The clinical presentation may be with either primary or secondary PPH, and rarely, a pulsatile pelvic mass. The volume of blood loss can be extensive and swift, leading to rapid haemodynamic compromise. Although the current gold standard diagnostic test is pelvic angiography, the use of Doppler ultrasound can successfully identify these vascular lesions. The typical appearance is of a highly vascular localised area within the myometrium. (Figure 14) Pulsed Doppler evaluation will usually reveal a low-resistance blood flow with a broad waveform, high peak velocities and signs of turbulence. [28]Treatment is typically with selective embolisation of the feeding vessel, and less often surgical excision of the lesion. Both CT and MRI can be useful in the identification of feeding vessels; contrast CT will reveal the numerous tortuous vessels coursing through the parametrium and uterine wall, and MRI will demonstrate a localised disruption of the uterine junctional zone with multiple serpiginous signal voids [26].

figure 14
Figure 14: Colour Doppler reveals localised, highly vascular AVMs within the myometrium identified on transvaginal scan (sagittal plane).

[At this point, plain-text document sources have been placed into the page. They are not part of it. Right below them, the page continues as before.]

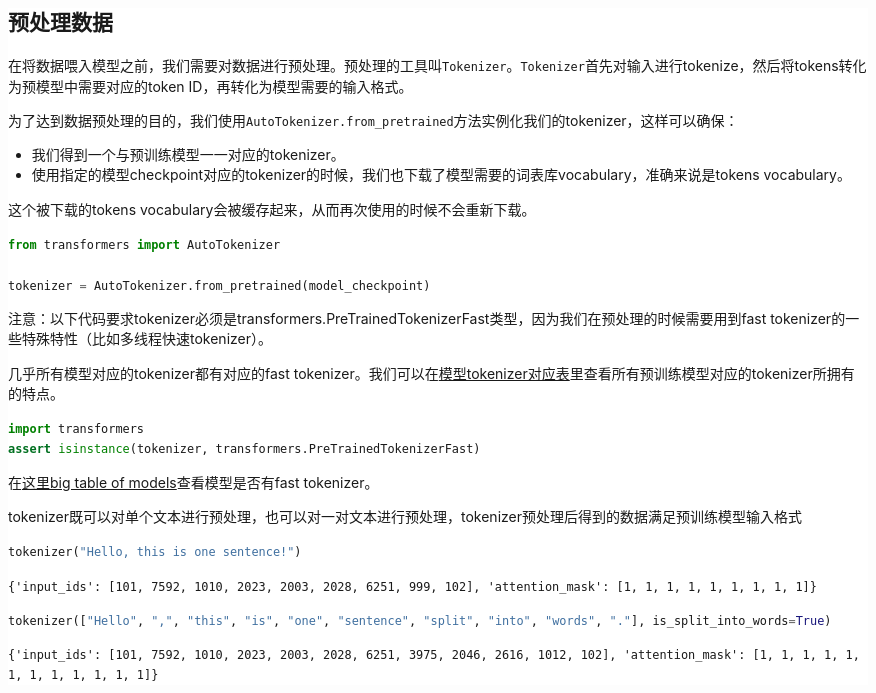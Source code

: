 
## 预处理数据

在将数据喂入模型之前，我们需要对数据进行预处理。预处理的工具叫`Tokenizer`。`Tokenizer`首先对输入进行tokenize，然后将tokens转化为预模型中需要对应的token ID，再转化为模型需要的输入格式。

为了达到数据预处理的目的，我们使用`AutoTokenizer.from_pretrained`方法实例化我们的tokenizer，这样可以确保：

- 我们得到一个与预训练模型一一对应的tokenizer。
- 使用指定的模型checkpoint对应的tokenizer的时候，我们也下载了模型需要的词表库vocabulary，准确来说是tokens vocabulary。

这个被下载的tokens vocabulary会被缓存起来，从而再次使用的时候不会重新下载。


```python
from transformers import AutoTokenizer
    
tokenizer = AutoTokenizer.from_pretrained(model_checkpoint)
```

注意：以下代码要求tokenizer必须是transformers.PreTrainedTokenizerFast类型，因为我们在预处理的时候需要用到fast tokenizer的一些特殊特性（比如多线程快速tokenizer）。

几乎所有模型对应的tokenizer都有对应的fast tokenizer。我们可以在[模型tokenizer对应表](https://huggingface.co/transformers/index.html#bigtable)里查看所有预训练模型对应的tokenizer所拥有的特点。


```python
import transformers
assert isinstance(tokenizer, transformers.PreTrainedTokenizerFast)
```

在[这里big table of models](https://huggingface.co/transformers/index.html#bigtable)查看模型是否有fast tokenizer。

tokenizer既可以对单个文本进行预处理，也可以对一对文本进行预处理，tokenizer预处理后得到的数据满足预训练模型输入格式


```python
tokenizer("Hello, this is one sentence!")
```




    {'input_ids': [101, 7592, 1010, 2023, 2003, 2028, 6251, 999, 102], 'attention_mask': [1, 1, 1, 1, 1, 1, 1, 1, 1]}






```python
tokenizer(["Hello", ",", "this", "is", "one", "sentence", "split", "into", "words", "."], is_split_into_words=True)
```




    {'input_ids': [101, 7592, 1010, 2023, 2003, 2028, 6251, 3975, 2046, 2616, 1012, 102], 'attention_mask': [1, 1, 1, 1, 1, 1, 1, 1, 1, 1, 1, 1]}


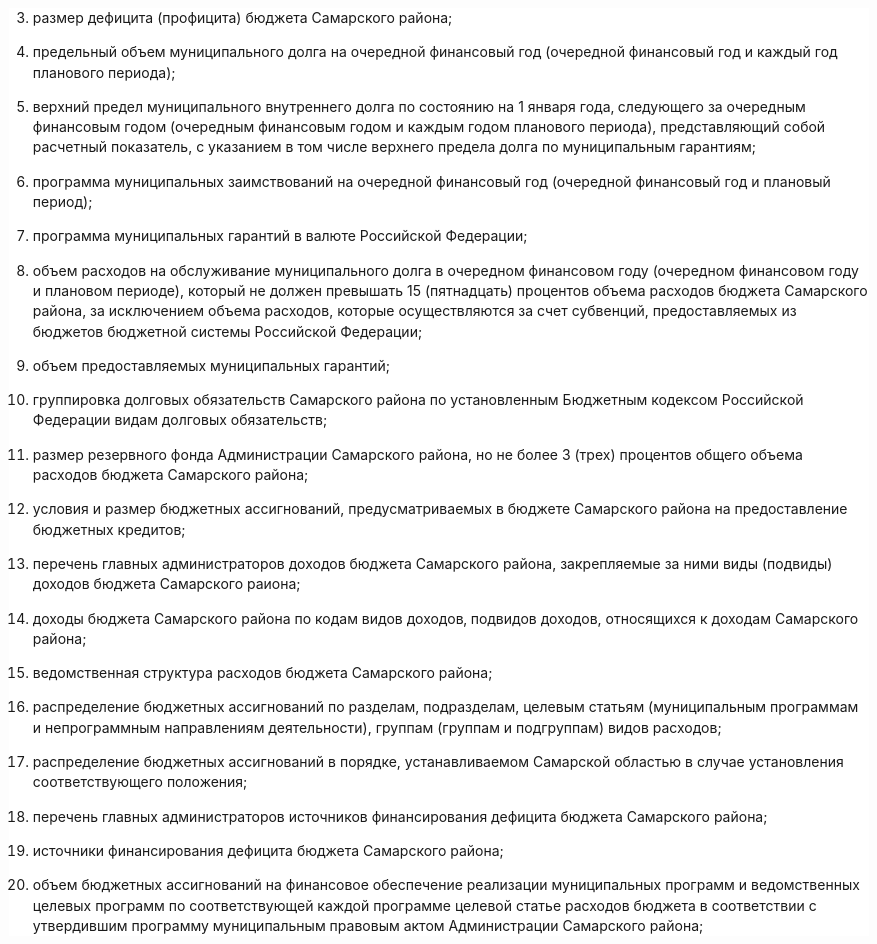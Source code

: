 3) размер дефицита (профицита) бюджета Самарского района;

4) предельный объем муниципального долга нa очередной финансовый год
(очередной финансовый год и каждый год планового периода);

5) верхний предел муниципального внутреннего долга по состоянию на
1 января года‚ следующего за очередным финансовым годом (очередным
финансовым годом и каждым годом планового периода), представляющий собой
расчетный показатель, с указанием в том числе верхнего предела долга по
муниципальным гарантиям;

6) программа муниципальных заимствований на очередной финансовый год
(очередной финансовый год и плановый период);

7) программа муниципальных гарантий в валюте Российской Федерации;

8) объем расходов на обслуживание муниципального долга в очередном
финансовом году (очередном финансовом году и плановом периоде), который не
должен превышать 15 (пятнадцать) процентов объема расходов бюджета
Самарского района, за исключением объема расходов, которые осуществляются
за счет субвенций, предоставляемых из бюджетов бюджетной системы
Российской Федерации;

9) объем предоставляемых муниципальных гарантий;

10) группировка долговых обязательств Самарского района по
установленным Бюджетным кодексом Российской Федерации видам долговых
обязательств;

11) размер резервного фонда Администрации Самарского района, но не
более 3 (трех) процентов общего объема расходов бюджета Самарского района;

12) условия и размер бюджетных ассигнований, предусматриваемых в
бюджете Самарского района на предоставление бюджетных кредитов;

13) перечень главных администраторов доходов бюджета Самарского
района, закрепляемые за ними виды (подвиды) доходов бюджета Самарского
раиона;

14) доходы бюджета Самарского района по кодам видов доходов‚ подвидов
доходов, относящихся к доходам Самарского района;

15) ведомственная структура расходов бюджета Самарского района;

16) распределение бюджетных ассигнований по разделам, подразделам, 
целевым статьям (муниципальным программам и непрограммным направлениям
деятельности), группам (группам и подгруппам) видов расходов;

17) распределение бюджетных ассигнований в порядке, устанавливаемом
Самарской областью в случае установления соответствующего положения;

18) перечень главных администраторов источников финансирования
дефицита бюджета Самарского района;

19) источники финансирования дефицита бюджета Самарского района;

20) объем бюджетных ассигнований на финансовое обеспечение
реализации муниципальных программ и ведомственных целевых программ по
соответствующей каждой программе целевой статье расходов бюджета в
соответствии с утвердившим программу муниципальным правовым актом
Администрации Самарского района;
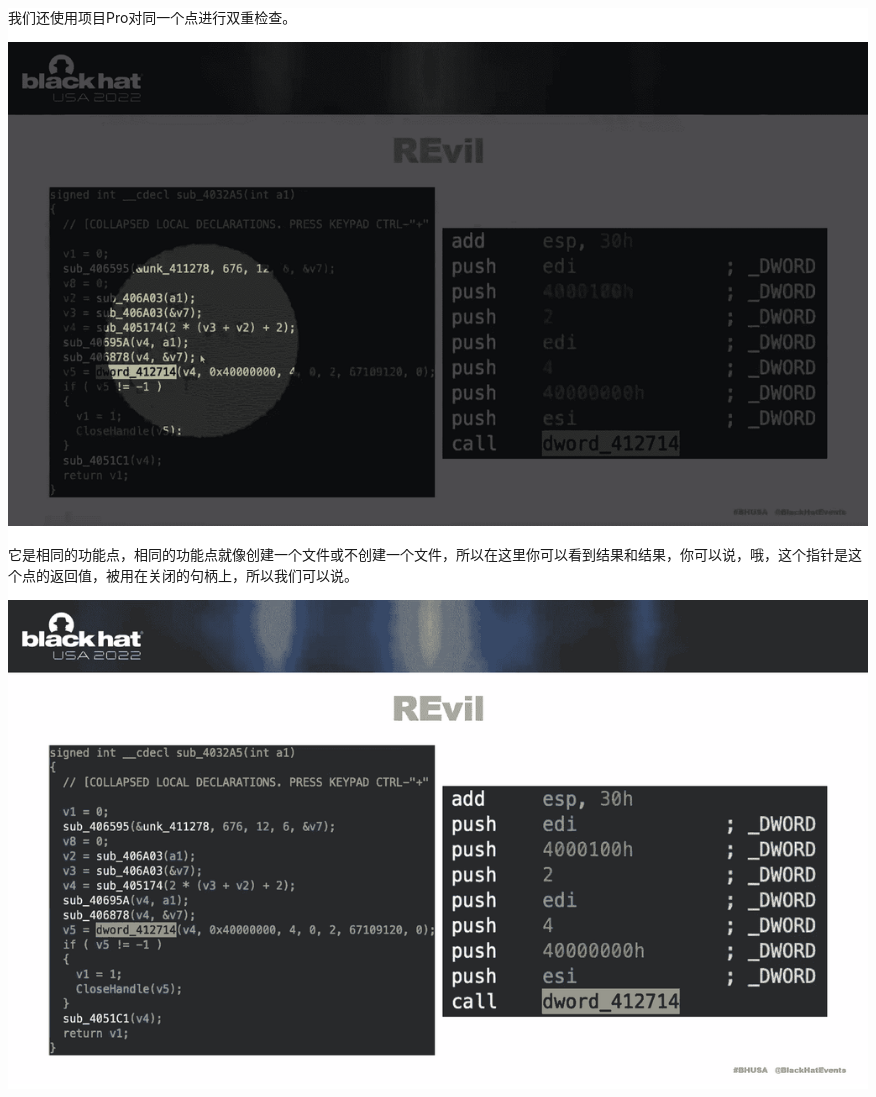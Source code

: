 我们还使用项目Pro对同一个点进行双重检查。

![](img/dbbc018bfff20283bb0f15e7e66a7729_27.png)

它是相同的功能点，相同的功能点就像创建一个文件或不创建一个文件，所以在这里你可以看到结果和结果，你可以说，哦，这个指针是这个点的返回值，被用在关闭的句柄上，所以我们可以说。



![](img/dbbc018bfff20283bb0f15e7e66a7729_29.png)
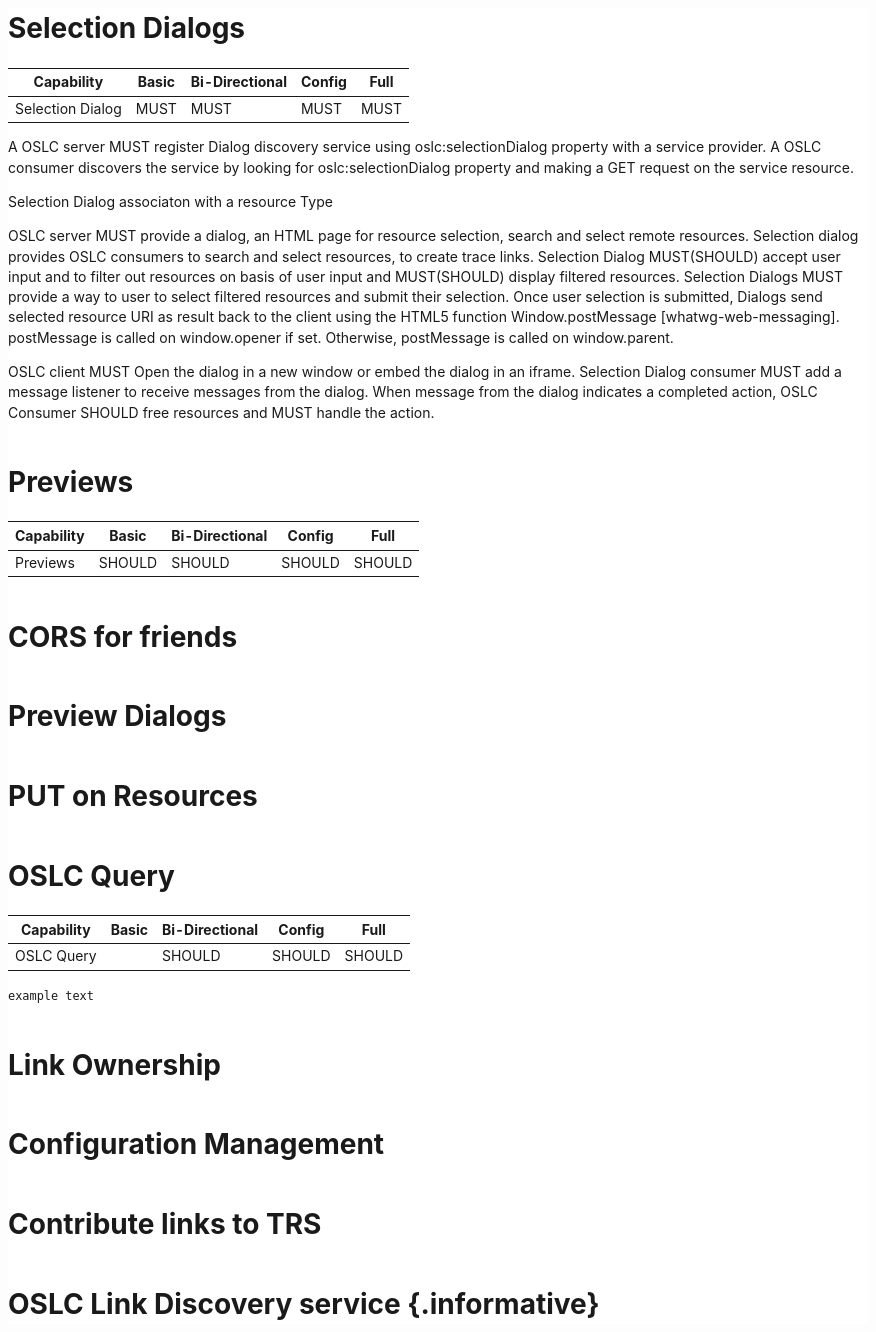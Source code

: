 # Selection Dialogs <In context to Resource Creation>
| Capability | Basic | Bi-Directional | Config | Full |
| ---------- | ----- | -------------- | ------ | ---- |
| Selection Dialog   | MUST | MUST | MUST | MUST |

A OSLC server MUST register Dialog discovery service using oslc:selectionDialog property with a service provider. A OSLC consumer discovers the service by looking for oslc:selectionDialog property and making a GET request on the service resource.

Selection Dialog associaton with a resource Type

OSLC server MUST provide a dialog, an HTML page for resource selection, search and select remote resources. Selection dialog provides OSLC consumers to search and select resources, to create trace links. Selection Dialog MUST(SHOULD) accept user input and to filter out resources on basis of user input and MUST(SHOULD) display filtered resources. Selection Dialogs MUST provide a way to user to select filtered resources and submit their selection. Once user selection is submitted, Dialogs send selected resource URI as result back to the client using the HTML5 function Window.postMessage [whatwg-web-messaging]. postMessage is called on window.opener if set. Otherwise, postMessage is called on window.parent.
    
OSLC client MUST Open the dialog in a new window or embed the dialog in an iframe. Selection Dialog consumer MUST add a message listener to receive messages from the dialog. When message from the dialog indicates a completed action, OSLC Consumer SHOULD free resources and MUST handle the action.

# Previews
| Capability | Basic | Bi-Directional | Config | Full |
| ---------- | ----- | -------------- | ------ | ---- |
| Previews   | SHOULD | SHOULD | SHOULD | SHOULD |

# CORS for friends

# Preview Dialogs

# PUT on Resources

# OSLC Query
| Capability | Basic | Bi-Directional | Config | Full |
| ---------- | ----- | -------------- | ------ | ---- |
| OSLC Query             | | SHOULD | SHOULD | SHOULD |
```
example text
```

# Link Ownership

# Configuration Management

# Contribute links to TRS

# OSLC Link Discovery service {.informative}

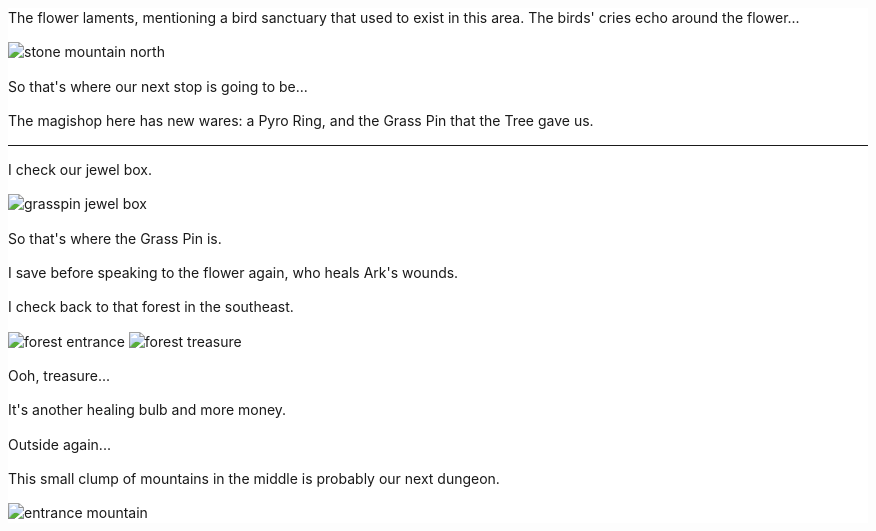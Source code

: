 The flower laments, mentioning a bird sanctuary that used to exist in this area. The birds' cries echo around the flower...

<img src="https://i.imgur.com/61CAx1k.png" alt="stone mountain north" width="360" height="270" id="liveblog" />

So that's where our next stop is going to be...

The magishop here has new wares: a Pyro Ring, and the Grass Pin that the Tree gave us.

<a name="3"></a>

---

I check our jewel box.

<img src="https://i.imgur.com/h27uLGS.png" alt="grasspin jewel box" width="360" height="270" id="liveblog" />

So that's where the Grass Pin is.

I save before speaking to the flower again, who heals Ark's wounds.

I check back to that forest in the southeast.

<img src="https://i.imgur.com/qASJoc3.png" alt="forest entrance" width="360" height="270" id="liveblog" />

<img src="https://i.imgur.com/GlqYmYX.png" alt="forest treasure" width="360" height="270" id="liveblog" />

Ooh, treasure...

It's another healing bulb and more money.

Outside again...

This small clump of mountains in the middle is probably our next dungeon.

<img src="https://i.imgur.com/L1QT6rc.png" alt="entrance mountain" width="360" height="270" id="liveblog" />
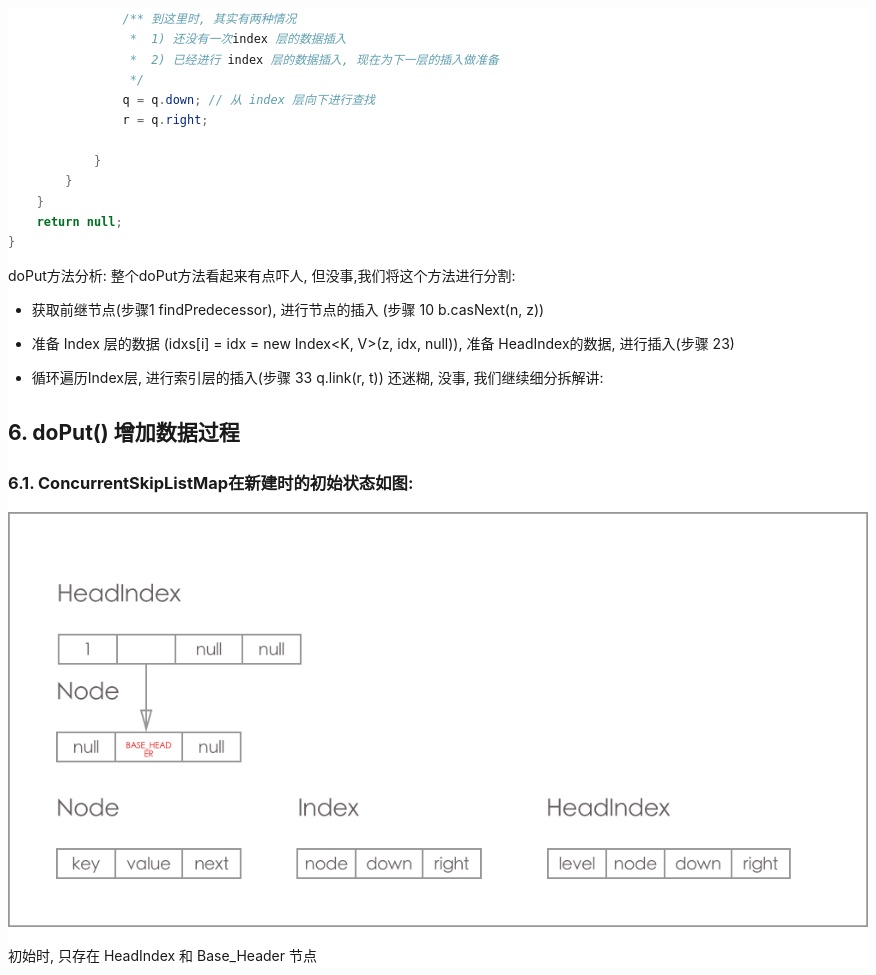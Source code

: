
 ```java
                /** 到这里时, 其实有两种情况
                 *  1) 还没有一次index 层的数据插入
                 *  2) 已经进行 index 层的数据插入, 现在为下一层的插入做准备
                 */
                q = q.down; // 从 index 层向下进行查找
                r = q.right;

            }
        }
    }
    return null;
}
```

doPut方法分析:
整个doPut方法看起来有点吓人, 但没事,我们将这个方法进行分割:

- 获取前继节点(步骤1 findPredecessor), 进行节点的插入 (步骤 10 b.casNext(n, z))

- 准备 Index 层的数据 (idxs[i] = idx = new Index<K, V>(z, idx, null)), 准备 HeadIndex的数据, 进行插入(步骤 23)

- 循环遍历Index层, 进行索引层的插入(步骤 33 q.link(r, t))
还迷糊, 没事, 我们继续细分拆解讲:

## 6. doPut() 增加数据过程

### 6.1. ConcurrentSkipListMap在新建时的初始状态如图:

![](../images/jdk/concurrent/state1.png)

初始时, 只存在 HeadIndex 和 Base_Header 节点
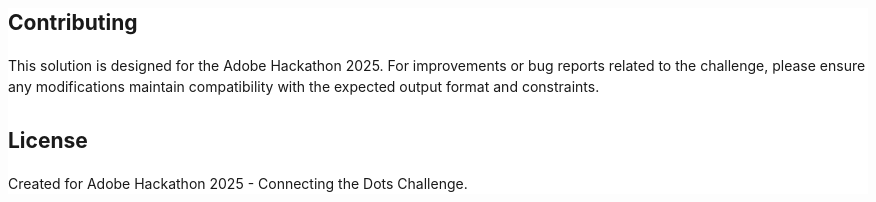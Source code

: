 ## Contributing

This solution is designed for the Adobe Hackathon 2025. For improvements or bug reports related to the challenge, please ensure any modifications maintain compatibility with the expected output format and constraints.

## License

Created for Adobe Hackathon 2025 - Connecting the Dots Challenge.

7.4 Uterine dehiscence and rupture

An incomplete rupture of the uterine wall, where by the serosal layer of the uterus remains intact is classed as uterine dehiscence. Should this layer also be disrupted then the more serious complication of caesarean delivery, uterine rupture, has occurred. Uterine dehiscence poses a diagnostic challenge due to the significant overlap with the normal uterine appearances post caesarean section. The presence of a bladder-flap haematoma greater than 5 cm in size identified on either ultrasound or CT should raise the suspicion for uterine dehiscence [22]. In this clinical setting, an MRI scan may be superior for confirming the diagnosis in view of its enhanced soft-tissue contrast and multiplanar capability, enabling depiction of an intact serosal layer [22]. In contrast, the diagnosis of uterine rupture can be more readily achieved on ultrasound or CT scan. Focal disruption of the myometrium, the presence of gas extending from the endometrial cavity to the parametrium, and the addition of haematoperitoneum are imaging findings that will typically provide the diagnosis (Figure 15a and Figure 15b) [5,22].

figure 15
Figure 15: Contrast-enhance CT images taken in the axial (a) and coronal oblique (b) planes, 4 days post caesarean delivery. Disruption of the myometrium (arrow) in the left aspect of the lower uterine segment can be seen as a hypoattenuating band in the myometrium, with subsequent communication of the uterine cavity with a fluid collection in the left broad ligament and pelvis (Reprinted with permission) [5].

8. Conclusions

Ultrasound can be considered the first-line imaging modality of choice in the assessment of puerperal uterine pathology, providing a safer and more acceptable experience for the patient, and an accessible and relatively inexpensive option for the clinician. In the event of rarer postpartum complications with consequent diagnostic uncertainty, CT is often used as a secondary imaging adjunct. However in order to obtain more detailed assessment of the uterine soft tissues (e.g. should dehiscence be suspected) MRI is the modality of choice. It is, therefore, key that the most appropriate imaging modality is chosen for the accurate assessment and characterisation of postpartum uterine pathology, thus ensuring timely and correct treatment of the puerperal patient.

Competing Interests

The authors declare that they have no competing interests.